Textanalytische Übung zu Ilse Aichinger: Seegeister

Die Gesellschaft - Instrument der individuellen Zerstörung?


Hausarbeit, 2007

12 Seiten, Note: 2,5


Leseprobe


Inhaltsverzeichnis

1. Einleitung

2. Textelemente

3. Zeit
3.1 Erzählzeit - erzählte Zeit
3.2 Ordnung
3.3 Dauer
3.4 Frequenz

4. Modus
4.1 Distanz
4.2 Fokalisierung

5. Stimme
5.1 Zeitpunkt des Erzählens
5.2 Stellung des Erzählers
5.3 Ort des Erzählens
5.4 Subjekt und Adressat des Erzählens

6. Schlussbetrachtung

7. Literaturverzeichnis

1. Einleitung

Die fiktionale Erzählung „Seegeister“ von Ilse Aichinger[1] aus dem Jahr 1952 ist dem Sammelband „Klassische deutsche Kurzgeschichten“, herausgegeben von Werner Bellmann im Jahr 2003, entnommen und ist dort auf den Seiten 111-118 abgedruckt.

Thema der Erzähltextanalyse ist „Die Gesellschaft – Instrument der individuellen Zerstörung?“.

Zunächst erfolgt eine Analyse des Aufbaus, der Zeit, des Modus und der Stimme. Ich beziehe mich dabei auf die „Einführung in die Erzähltheorie“ von Martinez/Scheffel[2], die als Grundlage für die verwendeten Fachbegriffe gilt.

In einer Schlussbetrachtung möchte ich die Ergebnisse der Analyse kurz zusammenfassen und anschließend mit Hilfe einer Diskussion des Sekundärtextes „Ilse Aichinger- Seegeister“ von Richard Reichensperger[3] die Fragestellung „Zerstört die Gesellschaft das Individuum?“ beantworten.

2. Textelemente

Die Kurzgeschichte umfasst siebeneinhalb Seiten und 226 Zeilen. Sie ist nicht fortlaufend gedruckt, sondern durch Leerzeilen in vier Abschnitte unterteilt.

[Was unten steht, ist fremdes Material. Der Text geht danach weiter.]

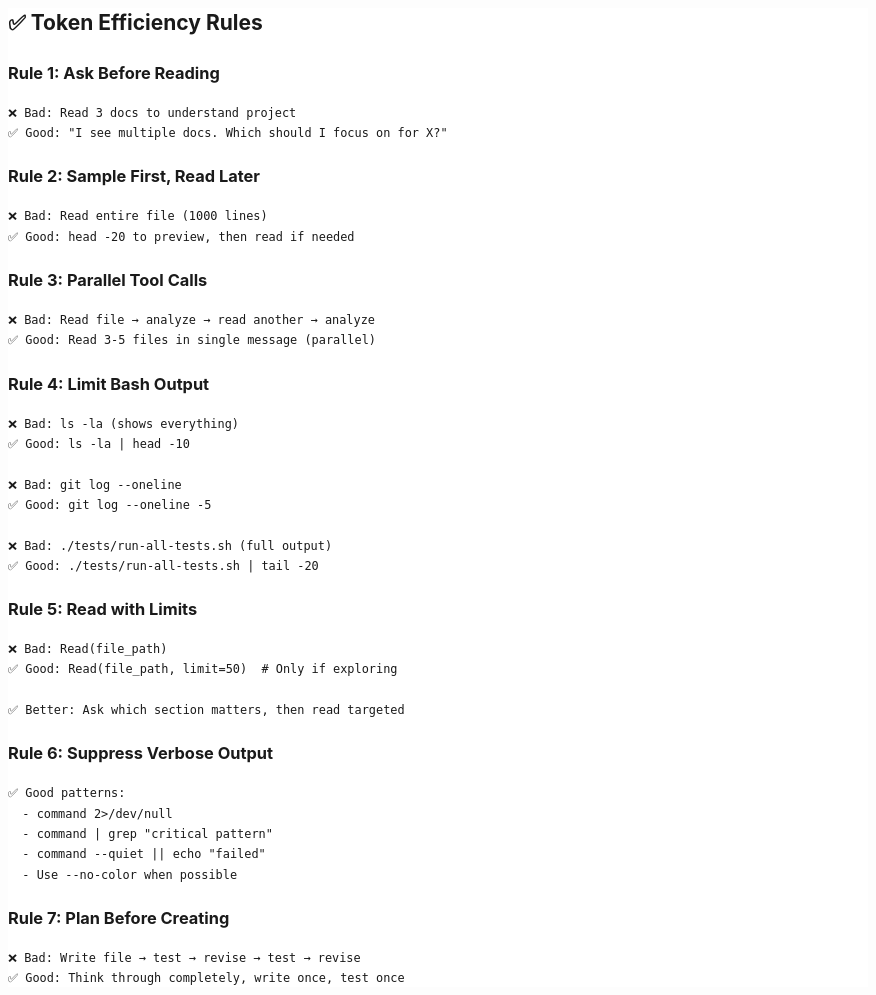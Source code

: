 
## ✅ Token Efficiency Rules

### Rule 1: Ask Before Reading
```
❌ Bad: Read 3 docs to understand project
✅ Good: "I see multiple docs. Which should I focus on for X?"
```

### Rule 2: Sample First, Read Later
```
❌ Bad: Read entire file (1000 lines)
✅ Good: head -20 to preview, then read if needed
```

### Rule 3: Parallel Tool Calls
```
❌ Bad: Read file → analyze → read another → analyze
✅ Good: Read 3-5 files in single message (parallel)
```

### Rule 4: Limit Bash Output
```
❌ Bad: ls -la (shows everything)
✅ Good: ls -la | head -10

❌ Bad: git log --oneline
✅ Good: git log --oneline -5

❌ Bad: ./tests/run-all-tests.sh (full output)
✅ Good: ./tests/run-all-tests.sh | tail -20
```

### Rule 5: Read with Limits
```
❌ Bad: Read(file_path)
✅ Good: Read(file_path, limit=50)  # Only if exploring

✅ Better: Ask which section matters, then read targeted
```

### Rule 6: Suppress Verbose Output
```
✅ Good patterns:
  - command 2>/dev/null
  - command | grep "critical pattern"
  - command --quiet || echo "failed"
  - Use --no-color when possible
```

### Rule 7: Plan Before Creating
```
❌ Bad: Write file → test → revise → test → revise
✅ Good: Think through completely, write once, test once
```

Die Einleitung besteht aus den Zeilen 1-10. Sie bezieht sich auf die folgenden drei Abschnitte, in denen jeweils eine differenzierte Handlung beschrieben wird.

Während der erste Abschnitt aus 86 Zeilen besteht, umfassen der zweite und der dritte 65 Zeilen.

Der Titel „Seegeister“ bezieht sich auf die Figuren, deren Schicksal in den drei Abschnitten vorgestellt wird - der Mann, der sein Boot nicht mehr ausschalten konnte, die Frau, die ohne Sonnenbrille vergeht und die drei Mädchen, die einen Matrosen ausgelacht haben, sodass dieser, als er ihnen zeigen wollte wie mutig er ist, verunglückte. Diese Figuren stehen für die Geister, die im See spuken.

3. Zeit

3.1 Erzählzeit - erzählte Zeit

Die Erzählzeit - die Zeit, die für die Darstellung der Geschichte benötigt wird -

(vgl. Martinez/Scheffel, 31) beträgt siebeneinhalb Seiten. Die „[...] Dauer der erzählten Geschichte [...]“ (Martinez/Scheffel, 31) - die erzählte Zeit - lässt sich hingegen nicht genau definieren. In der Einleitung werden die Jahreszeiten Sommer und Herbst genannt, allerdings wird von ihnen in allgemeiner Art gesprochen, sodass nicht deutlich wird, wie lange der beschriebene Zeitraum ist. Auch in den folgenden drei Abschnitten lässt sich keine genaue Angabe über die erzählte Zeit machen, da alle Episoden ein offenes Ende haben.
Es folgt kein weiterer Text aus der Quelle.